Quitting smoking is the best thing you can do

By Fern Webb | Feb 14, 2014
Fern Webb

The single best thing that you can do for your health and lifestyle is to quit smoking, smokeless tobacco and other nicotine delivery products.  Everyone now knows the dangers of smoking, but many people are still misled by smokeless tobacco products.  There is no safe tobacco.

Cessation from nicotine is not easy for most people.  Very few can put their tobacco down permanently.  Quitting can become more “do-able” by having a strategy that addresses the habit, psychology (triggers) and addiction of using tobacco.  Planning healthy lifestyle changes can help you get through the discomfort of withdrawal.  Finding healthier ways to comfort and reward yourself will help you cope with life without tobacco.  Most importantly, having the desire to free yourself from a substance that controls your time, finances and decisions will help motivate you.  Having a strategy and forming relapse prevention plans can see you through the long term.

Quitting cold turkey is not the best method for everyone.  Many people benefit from using medications for cessation.  There are non-nicotine and FDA-approved nicotine medications on the market.  Using them properly is an important part of your plan.  Not every medication is ideal for every person, but there probably is something that will work for you.  Nicotine is a poison that changes the brain in a long lasting way, much like heroin.  Many people fear that using a nicotine replacement medication is counter productive to cessation efforts.  Nicotine replacement products are safer than tobacco and other nicotine sources.  These products provide you with enough comfort to give you time to quit.  You learn new behaviors while using them and then come off of the nicotine slowly.
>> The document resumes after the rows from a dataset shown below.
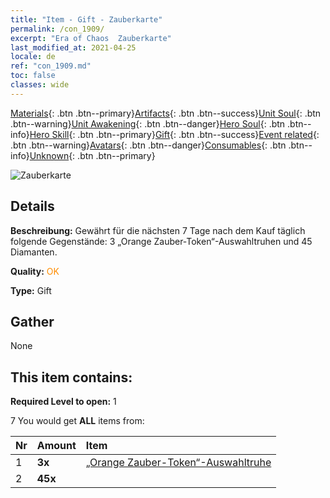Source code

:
 ```yaml
---
title: "Item - Gift - Zauberkarte"
permalink: /con_1909/
excerpt: "Era of Chaos  Zauberkarte"
last_modified_at: 2021-04-25
locale: de
ref: "con_1909.md"
toc: false
classes: wide
---
```

 [Materials](/ItemsDE/){: .btn .btn--primary}[Artifacts](/ItemsDE/Artifacts/){: .btn .btn--success}[Unit Soul](/ItemsDE/UnitSoul/){: .btn .btn--warning}[Unit Awakening](/ItemsDE/UnitAwakening/){: .btn .btn--danger}[Hero Soul](/ItemsDE/HeroSoul/){: .btn .btn--info}[Hero Skill](/ItemsDE/HeroSkill/){: .btn .btn--primary}[Gift](/ItemsDE/Gift/){: .btn .btn--success}[Event related](/ItemsDE/Events/){: .btn .btn--warning}[Avatars](/ItemsDE/Avatars/){: .btn .btn--danger}[Consumables](/ItemsDE/Consumables/){: .btn .btn--info}[Unknown](/ItemsDE/Unknown/){: .btn .btn--primary}

 ![Zauberkarte](/images/t/i_907532.png)

## Details
 **Beschreibung:** Gewährt für die nächsten 7 Tage nach dem Kauf täglich folgende Gegenstände: 3 „Orange Zauber-Token“-Auswahltruhen und 45 Diamanten.

 **Quality:** <span style="color: #FF8C00">OK</span>

 **Type:** Gift

## Gather

  None

## This item contains:

 **Required Level to open:** 1

 7 You would get **ALL** items  from:

  | Nr | Amount |     Item    |
  |:---|:-------|:------------|
  | 1 |  **3x** | [„Orange Zauber-Token“-Auswahltruhe](/ItemsDE/con_1914/) |  | 
  | 2 |  **45x** | <i class="fas fa-gem"/> |  | 

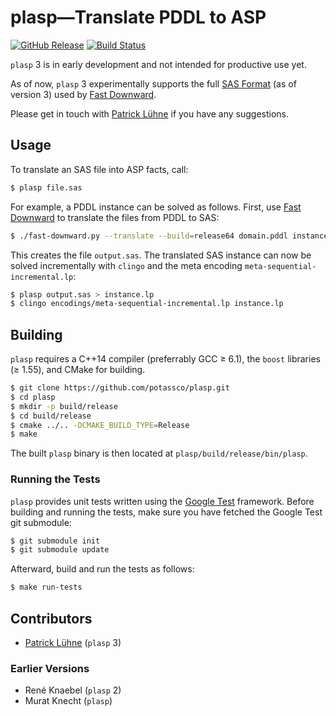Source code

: # plasp—Translate PDDL to ASP

[![GitHub Release](https://img.shields.io/github/release/potassco/plasp.svg?maxAge=2592000)](https://github.com/potassco/plasp/releases)
[![Build Status](https://img.shields.io/travis/potassco/plasp/master.svg?maxAge=2592000)](https://travis-ci.org/potassco/plasp?branch=master)

`plasp` 3 is in early development and not intended for productive use yet.

As of now, `plasp` 3 experimentally supports the full [SAS Format](http://www.fast-downward.org/TranslatorOutputFormat) (as of version 3) used by [Fast Downward](http://www.fast-downward.org/).

Please get in touch with [Patrick Lühne](https://www.luehne.de) if you have any suggestions.

## Usage

To translate an SAS file into ASP facts, call:

```bash
$ plasp file.sas
```

For example, a PDDL instance can be solved as follows.
First, use [Fast Downward](http://www.fast-downward.org/) to translate the files from PDDL to SAS:

```bash
$ ./fast-downward.py --translate --build=release64 domain.pddl instance.pddl
```

This creates the file `output.sas`.
The translated SAS instance can now be solved incrementally with `clingo` and the meta encoding `meta-sequential-incremental.lp`:

```bash
$ plasp output.sas > instance.lp
$ clingo encodings/meta-sequential-incremental.lp instance.lp
```

## Building

`plasp` requires a C++14 compiler (preferrably GCC ≥ 6.1), the `boost` libraries (≥ 1.55), and CMake for building.

```bash
$ git clone https://github.com/potassco/plasp.git
$ cd plasp
$ mkdir -p build/release
$ cd build/release
$ cmake ../.. -DCMAKE_BUILD_TYPE=Release
$ make
```

The built `plasp` binary is then located at `plasp/build/release/bin/plasp`.

### Running the Tests

`plasp` provides unit tests written using the [Google Test](https://github.com/google/googletest) framework.
Before building and running the tests, make sure you have fetched the Google Test git submodule:

```bash
$ git submodule init
$ git submodule update
```

Afterward, build and run the tests as follows:

```bash
$ make run-tests
```

## Contributors

* [Patrick Lühne](https://www.luehne.de) (`plasp` 3)

### Earlier Versions

* René Knaebel (`plasp` 2)
* Murat Knecht (`plasp`)
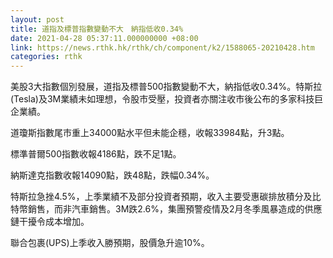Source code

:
 ```yaml
---
layout: post
title: 道指及標普指數變動不大　納指低收0.34%
date: 2021-04-28 05:37:11.000000000 +08:00
link: https://news.rthk.hk/rthk/ch/component/k2/1588065-20210428.htm
categories: rthk
---
```


美股3大指數個別發展，道指及標普500指數變動不大，納指低收0.34%。特斯拉(Tesla)及3M業績未如理想，令股市受壓，投資者亦關注收市後公布的多家科技巨企業績。

道瓊斯指數尾市重上34000點水平但未能企穩，收報33984點，升3點。

標準普爾500指數收報4186點，跌不足1點。

納斯達克指數收報14090點，跌48點，跌幅0.34%。

特斯拉急挫4.5%，上季業績不及部分投資者預期，收入主要受惠碳排放積分及比特幣銷售，而非汽車銷售。3M跌2.6%，集團預警疫情及2月冬季風暴造成的供應鏈干擾令成本增加。

聯合包裹(UPS)上季收入勝預期，股價急升逾10%。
There is help available for your cessation efforts.  Cessation classes, such as Freedom from Smoking, are taught in many areas.  There are online resources such as Quitnet.com, Quitsmokeless.org and Nicotine Anonymous, providing national meetings over the phone.  There is a national hotline, 1800-QUIT-NOW, as well as the American Lung Association’s 1-866-QUIT-YES.  Western North Carolina residents may also find help at Mission Hospital’s Nicotine Dependence Program, 213-5527.

Fern Webb is a tobacco addiction specialist at Mission Hospital.